(TASK): In the listing below, find every line containing "citep" and copy it out.

(DATA TO EXAMINE):
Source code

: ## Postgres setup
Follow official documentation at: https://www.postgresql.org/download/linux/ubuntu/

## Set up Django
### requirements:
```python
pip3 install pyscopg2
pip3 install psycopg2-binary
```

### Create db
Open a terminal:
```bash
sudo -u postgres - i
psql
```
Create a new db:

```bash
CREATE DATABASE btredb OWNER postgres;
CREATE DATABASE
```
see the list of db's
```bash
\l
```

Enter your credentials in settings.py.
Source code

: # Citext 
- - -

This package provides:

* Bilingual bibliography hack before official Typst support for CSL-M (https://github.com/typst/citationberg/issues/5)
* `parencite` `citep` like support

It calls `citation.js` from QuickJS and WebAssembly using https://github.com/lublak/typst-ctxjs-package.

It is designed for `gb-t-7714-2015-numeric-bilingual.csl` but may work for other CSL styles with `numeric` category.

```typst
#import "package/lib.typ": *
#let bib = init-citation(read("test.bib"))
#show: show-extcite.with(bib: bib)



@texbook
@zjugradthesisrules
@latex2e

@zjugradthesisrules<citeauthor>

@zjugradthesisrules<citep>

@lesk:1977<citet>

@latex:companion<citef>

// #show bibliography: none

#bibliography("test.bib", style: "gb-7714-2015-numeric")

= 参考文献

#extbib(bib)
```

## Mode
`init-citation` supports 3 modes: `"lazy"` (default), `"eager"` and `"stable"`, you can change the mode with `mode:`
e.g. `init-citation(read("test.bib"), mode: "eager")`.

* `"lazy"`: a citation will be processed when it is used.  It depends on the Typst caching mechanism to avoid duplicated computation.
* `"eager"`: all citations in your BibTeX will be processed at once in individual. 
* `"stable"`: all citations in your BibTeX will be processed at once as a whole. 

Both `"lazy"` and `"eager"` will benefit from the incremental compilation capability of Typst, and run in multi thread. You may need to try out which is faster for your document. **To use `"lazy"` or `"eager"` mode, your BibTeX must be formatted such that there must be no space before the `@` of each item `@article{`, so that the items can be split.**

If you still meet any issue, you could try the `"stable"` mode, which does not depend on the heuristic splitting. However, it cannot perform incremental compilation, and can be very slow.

(ANSWER TO THIS TASK):
* `parencite` `citep` like support
@zjugradthesisrules<citep>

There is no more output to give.